WORK INSTRUCTION
Exact copies of all the lines below are wanted, without a single picture.

Source data
--*--

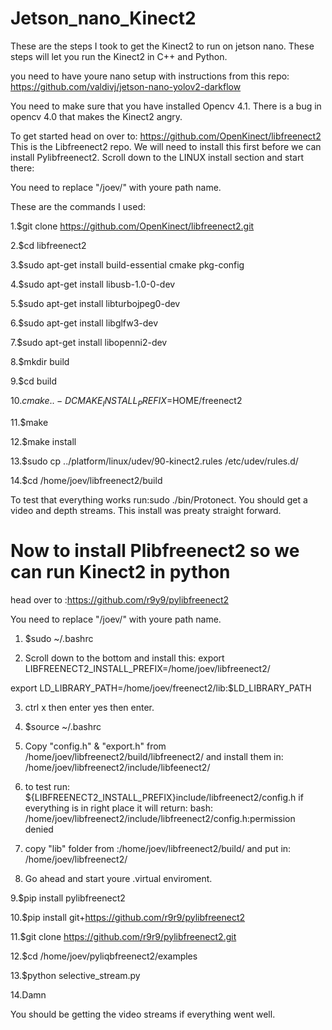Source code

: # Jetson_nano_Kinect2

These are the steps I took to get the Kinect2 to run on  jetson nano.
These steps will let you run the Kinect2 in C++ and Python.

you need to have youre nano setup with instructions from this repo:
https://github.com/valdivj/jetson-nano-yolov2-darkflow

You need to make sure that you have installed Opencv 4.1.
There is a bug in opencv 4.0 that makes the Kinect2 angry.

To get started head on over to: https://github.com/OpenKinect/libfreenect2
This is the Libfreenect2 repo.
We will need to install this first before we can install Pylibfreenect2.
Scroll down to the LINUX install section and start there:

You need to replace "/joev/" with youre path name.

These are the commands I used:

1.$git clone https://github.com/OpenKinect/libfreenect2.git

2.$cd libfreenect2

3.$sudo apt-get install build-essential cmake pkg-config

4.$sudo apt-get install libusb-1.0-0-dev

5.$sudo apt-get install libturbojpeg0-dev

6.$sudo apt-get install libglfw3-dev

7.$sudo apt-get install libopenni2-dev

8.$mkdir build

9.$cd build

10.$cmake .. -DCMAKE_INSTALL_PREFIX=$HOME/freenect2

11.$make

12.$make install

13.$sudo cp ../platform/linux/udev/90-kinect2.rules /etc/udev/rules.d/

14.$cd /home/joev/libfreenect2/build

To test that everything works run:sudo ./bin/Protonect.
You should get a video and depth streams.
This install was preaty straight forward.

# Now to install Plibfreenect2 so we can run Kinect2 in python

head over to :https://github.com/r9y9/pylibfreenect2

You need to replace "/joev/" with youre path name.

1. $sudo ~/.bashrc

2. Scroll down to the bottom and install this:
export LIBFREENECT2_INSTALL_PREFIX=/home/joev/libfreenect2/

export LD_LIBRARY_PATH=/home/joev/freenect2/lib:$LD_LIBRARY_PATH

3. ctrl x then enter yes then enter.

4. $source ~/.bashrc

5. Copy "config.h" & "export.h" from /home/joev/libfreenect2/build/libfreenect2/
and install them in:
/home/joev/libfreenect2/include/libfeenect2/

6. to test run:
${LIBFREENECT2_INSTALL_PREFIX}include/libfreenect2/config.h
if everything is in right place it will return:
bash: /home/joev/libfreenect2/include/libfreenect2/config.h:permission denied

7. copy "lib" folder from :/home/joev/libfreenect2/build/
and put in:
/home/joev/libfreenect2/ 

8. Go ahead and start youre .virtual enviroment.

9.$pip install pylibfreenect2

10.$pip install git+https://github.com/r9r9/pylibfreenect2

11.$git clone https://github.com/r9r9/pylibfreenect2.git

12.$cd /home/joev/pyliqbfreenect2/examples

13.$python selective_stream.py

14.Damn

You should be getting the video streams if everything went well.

--*--

SOLUTION TO THIS TASK
Source code

: # Jetson_nano_Kinect2

These are the steps I took to get the Kinect2 to run on  jetson nano.
These steps will let you run the Kinect2 in C++ and Python.

you need to have youre nano setup with instructions from this repo:
https://github.com/valdivj/jetson-nano-yolov2-darkflow

You need to make sure that you have installed Opencv 4.1.
There is a bug in opencv 4.0 that makes the Kinect2 angry.

To get started head on over to: https://github.com/OpenKinect/libfreenect2
This is the Libfreenect2 repo.
We will need to install this first before we can install Pylibfreenect2.
Scroll down to the LINUX install section and start there:

You need to replace "/joev/" with youre path name.

These are the commands I used:

1.$git clone https://github.com/OpenKinect/libfreenect2.git

2.$cd libfreenect2

3.$sudo apt-get install build-essential cmake pkg-config

4.$sudo apt-get install libusb-1.0-0-dev

5.$sudo apt-get install libturbojpeg0-dev

6.$sudo apt-get install libglfw3-dev

7.$sudo apt-get install libopenni2-dev

8.$mkdir build

9.$cd build

10.$cmake .. -DCMAKE_INSTALL_PREFIX=$HOME/freenect2

11.$make

12.$make install

13.$sudo cp ../platform/linux/udev/90-kinect2.rules /etc/udev/rules.d/

14.$cd /home/joev/libfreenect2/build

To test that everything works run:sudo ./bin/Protonect.
You should get a video and depth streams.
This install was preaty straight forward.

# Now to install Plibfreenect2 so we can run Kinect2 in python

head over to :https://github.com/r9y9/pylibfreenect2

You need to replace "/joev/" with youre path name.

1. $sudo ~/.bashrc

2. Scroll down to the bottom and install this:
export LIBFREENECT2_INSTALL_PREFIX=/home/joev/libfreenect2/

export LD_LIBRARY_PATH=/home/joev/freenect2/lib:$LD_LIBRARY_PATH

3. ctrl x then enter yes then enter.

4. $source ~/.bashrc

5. Copy "config.h" & "export.h" from /home/joev/libfreenect2/build/libfreenect2/
and install them in:
/home/joev/libfreenect2/include/libfeenect2/

6. to test run:
${LIBFREENECT2_INSTALL_PREFIX}include/libfreenect2/config.h
if everything is in right place it will return:
bash: /home/joev/libfreenect2/include/libfreenect2/config.h:permission denied

7. copy "lib" folder from :/home/joev/libfreenect2/build/
and put in:
/home/joev/libfreenect2/ 

8. Go ahead and start youre .virtual enviroment.

9.$pip install pylibfreenect2

10.$pip install git+https://github.com/r9r9/pylibfreenect2

11.$git clone https://github.com/r9r9/pylibfreenect2.git

12.$cd /home/joev/pyliqbfreenect2/examples

13.$python selective_stream.py

14.Damn

You should be getting the video streams if everything went well.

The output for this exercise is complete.